Uses learned per-width query vectors to extract span representations via a dot-product attention-like einsum. Resulting tensor is projected.

Module: SpanQuery
Recommended use: When fixed span queries per width are desirable.


mlp [source]

Applies a feedforward MLP over token embeddings and reshapes output to [B, L, max_width, D].

Module: SpanMLP
Recommended use: Efficient and parallel but ignores positional structure.


cat [source]

Concatenates token embeddings with learned span-width embeddings, then projects the result. Explicitly models span width.

Module: SpanCAT
Recommended use: When span length is a relevant feature.


conv_conv [source]

Applies a series of 1D convolutions with increasing kernel sizes. Captures internal structure within spans.

Module: SpanConv
Recommended use: Tasks that benefit from compositional features inside spans.

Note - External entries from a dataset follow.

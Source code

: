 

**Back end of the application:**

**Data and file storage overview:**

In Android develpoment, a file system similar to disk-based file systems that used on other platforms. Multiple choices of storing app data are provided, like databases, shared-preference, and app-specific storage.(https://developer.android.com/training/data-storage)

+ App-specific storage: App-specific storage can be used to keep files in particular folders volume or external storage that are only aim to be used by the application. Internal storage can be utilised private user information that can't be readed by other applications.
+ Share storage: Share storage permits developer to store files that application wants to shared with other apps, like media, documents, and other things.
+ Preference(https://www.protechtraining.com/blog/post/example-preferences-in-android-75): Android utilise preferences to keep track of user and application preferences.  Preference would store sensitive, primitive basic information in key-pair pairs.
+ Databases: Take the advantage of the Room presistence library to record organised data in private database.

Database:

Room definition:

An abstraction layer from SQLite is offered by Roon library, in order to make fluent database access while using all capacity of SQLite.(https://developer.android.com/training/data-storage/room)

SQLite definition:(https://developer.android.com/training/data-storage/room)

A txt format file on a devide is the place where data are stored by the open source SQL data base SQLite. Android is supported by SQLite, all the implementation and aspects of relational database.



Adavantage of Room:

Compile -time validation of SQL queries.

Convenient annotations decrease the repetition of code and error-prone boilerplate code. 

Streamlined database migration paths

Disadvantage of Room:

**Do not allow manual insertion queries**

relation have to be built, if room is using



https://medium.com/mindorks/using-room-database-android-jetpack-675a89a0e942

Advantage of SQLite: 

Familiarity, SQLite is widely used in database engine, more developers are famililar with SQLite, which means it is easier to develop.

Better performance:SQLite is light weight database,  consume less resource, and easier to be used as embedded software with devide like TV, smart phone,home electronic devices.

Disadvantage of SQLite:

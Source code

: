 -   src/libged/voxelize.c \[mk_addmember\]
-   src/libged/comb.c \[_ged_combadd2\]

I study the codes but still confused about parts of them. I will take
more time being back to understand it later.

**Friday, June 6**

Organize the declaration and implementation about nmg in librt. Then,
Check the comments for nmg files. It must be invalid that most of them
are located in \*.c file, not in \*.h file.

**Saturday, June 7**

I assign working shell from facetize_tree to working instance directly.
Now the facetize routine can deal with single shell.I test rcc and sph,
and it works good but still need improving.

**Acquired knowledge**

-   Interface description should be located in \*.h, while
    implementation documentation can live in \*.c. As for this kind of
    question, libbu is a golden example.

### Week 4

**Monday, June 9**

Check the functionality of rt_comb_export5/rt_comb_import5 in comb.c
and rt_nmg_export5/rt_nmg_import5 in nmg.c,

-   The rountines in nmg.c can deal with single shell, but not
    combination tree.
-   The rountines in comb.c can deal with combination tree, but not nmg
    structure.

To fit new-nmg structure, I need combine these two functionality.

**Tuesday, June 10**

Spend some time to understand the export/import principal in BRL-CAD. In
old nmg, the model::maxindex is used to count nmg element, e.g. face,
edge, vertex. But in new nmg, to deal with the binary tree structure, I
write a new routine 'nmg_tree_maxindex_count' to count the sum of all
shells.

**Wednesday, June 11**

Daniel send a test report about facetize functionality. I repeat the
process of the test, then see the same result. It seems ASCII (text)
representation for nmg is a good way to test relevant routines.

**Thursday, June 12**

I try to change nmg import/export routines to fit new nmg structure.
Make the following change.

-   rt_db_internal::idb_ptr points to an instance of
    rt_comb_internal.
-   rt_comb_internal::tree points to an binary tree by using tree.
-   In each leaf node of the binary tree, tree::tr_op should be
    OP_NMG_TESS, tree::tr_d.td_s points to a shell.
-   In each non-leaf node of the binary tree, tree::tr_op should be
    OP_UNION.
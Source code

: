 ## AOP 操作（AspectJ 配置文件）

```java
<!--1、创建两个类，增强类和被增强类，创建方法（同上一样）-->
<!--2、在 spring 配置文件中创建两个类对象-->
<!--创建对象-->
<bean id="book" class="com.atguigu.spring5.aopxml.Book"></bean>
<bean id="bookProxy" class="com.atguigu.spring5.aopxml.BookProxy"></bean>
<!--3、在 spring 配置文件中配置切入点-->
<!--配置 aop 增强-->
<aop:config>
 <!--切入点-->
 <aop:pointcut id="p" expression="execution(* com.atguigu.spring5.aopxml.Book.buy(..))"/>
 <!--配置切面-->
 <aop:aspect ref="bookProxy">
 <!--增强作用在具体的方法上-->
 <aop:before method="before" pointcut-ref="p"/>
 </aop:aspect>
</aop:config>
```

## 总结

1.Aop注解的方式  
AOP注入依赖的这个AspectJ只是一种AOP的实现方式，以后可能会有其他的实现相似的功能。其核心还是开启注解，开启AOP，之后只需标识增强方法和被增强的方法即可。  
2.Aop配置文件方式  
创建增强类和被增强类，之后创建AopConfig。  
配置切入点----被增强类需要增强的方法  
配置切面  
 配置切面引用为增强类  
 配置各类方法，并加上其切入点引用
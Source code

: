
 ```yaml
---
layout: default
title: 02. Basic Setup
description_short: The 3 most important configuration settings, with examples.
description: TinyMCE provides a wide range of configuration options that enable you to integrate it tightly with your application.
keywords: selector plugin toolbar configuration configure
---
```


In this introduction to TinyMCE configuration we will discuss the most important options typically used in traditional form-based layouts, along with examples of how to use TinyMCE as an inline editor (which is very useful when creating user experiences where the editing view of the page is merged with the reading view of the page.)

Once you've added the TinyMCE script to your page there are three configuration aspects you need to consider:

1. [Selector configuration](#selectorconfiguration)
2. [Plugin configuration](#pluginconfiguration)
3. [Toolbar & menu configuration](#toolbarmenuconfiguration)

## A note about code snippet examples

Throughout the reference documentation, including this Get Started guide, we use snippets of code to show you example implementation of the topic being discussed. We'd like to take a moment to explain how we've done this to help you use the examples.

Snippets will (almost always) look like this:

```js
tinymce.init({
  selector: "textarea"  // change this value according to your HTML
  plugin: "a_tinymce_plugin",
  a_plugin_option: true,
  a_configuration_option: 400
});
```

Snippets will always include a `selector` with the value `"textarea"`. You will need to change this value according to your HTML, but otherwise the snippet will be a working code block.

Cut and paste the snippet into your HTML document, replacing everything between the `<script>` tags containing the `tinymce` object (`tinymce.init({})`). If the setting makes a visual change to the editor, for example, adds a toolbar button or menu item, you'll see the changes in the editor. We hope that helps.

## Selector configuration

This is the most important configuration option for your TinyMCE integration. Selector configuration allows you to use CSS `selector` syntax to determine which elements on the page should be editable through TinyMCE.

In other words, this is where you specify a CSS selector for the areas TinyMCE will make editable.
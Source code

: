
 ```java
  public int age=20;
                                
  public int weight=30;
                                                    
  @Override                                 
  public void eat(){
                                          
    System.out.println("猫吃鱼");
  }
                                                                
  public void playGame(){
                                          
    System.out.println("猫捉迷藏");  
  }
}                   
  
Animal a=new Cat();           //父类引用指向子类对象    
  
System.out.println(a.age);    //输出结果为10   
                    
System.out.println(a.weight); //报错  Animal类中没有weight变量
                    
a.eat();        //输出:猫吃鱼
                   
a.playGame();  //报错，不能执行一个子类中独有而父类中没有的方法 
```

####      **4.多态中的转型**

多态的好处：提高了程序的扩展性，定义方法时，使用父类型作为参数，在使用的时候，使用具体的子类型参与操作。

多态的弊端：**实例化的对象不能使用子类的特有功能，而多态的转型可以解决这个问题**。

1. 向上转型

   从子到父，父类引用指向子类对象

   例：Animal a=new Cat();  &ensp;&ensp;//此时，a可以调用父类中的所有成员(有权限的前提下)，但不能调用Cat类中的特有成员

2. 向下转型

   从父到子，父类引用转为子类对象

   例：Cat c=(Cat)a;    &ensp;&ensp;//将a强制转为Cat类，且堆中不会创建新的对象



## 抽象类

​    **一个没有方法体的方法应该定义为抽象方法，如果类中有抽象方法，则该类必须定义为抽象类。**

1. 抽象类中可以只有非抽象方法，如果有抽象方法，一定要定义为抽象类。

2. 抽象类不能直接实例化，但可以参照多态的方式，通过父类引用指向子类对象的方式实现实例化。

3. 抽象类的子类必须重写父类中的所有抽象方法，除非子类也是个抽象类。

conv_max / conv_mean / conv_sum [source]

Apply pooling (max, mean, sum) over spans using increasing kernel sizes.
Behavior differs only by pooling type.

Module: SpanConvBlock
Recommended use: When a fixed summary of span tokens is appropriate.


conv_share [source]

Applies a shared convolutional kernel with increasing receptive fields. Parameter-efficient.

Module: ConvShare
Recommended use: When model size or shared pattern extraction is prioritized.


Each representation module returns a tensor of shape [B, L, max_width, D] and can be initiated interchangeably via the SpanRepLayer interface.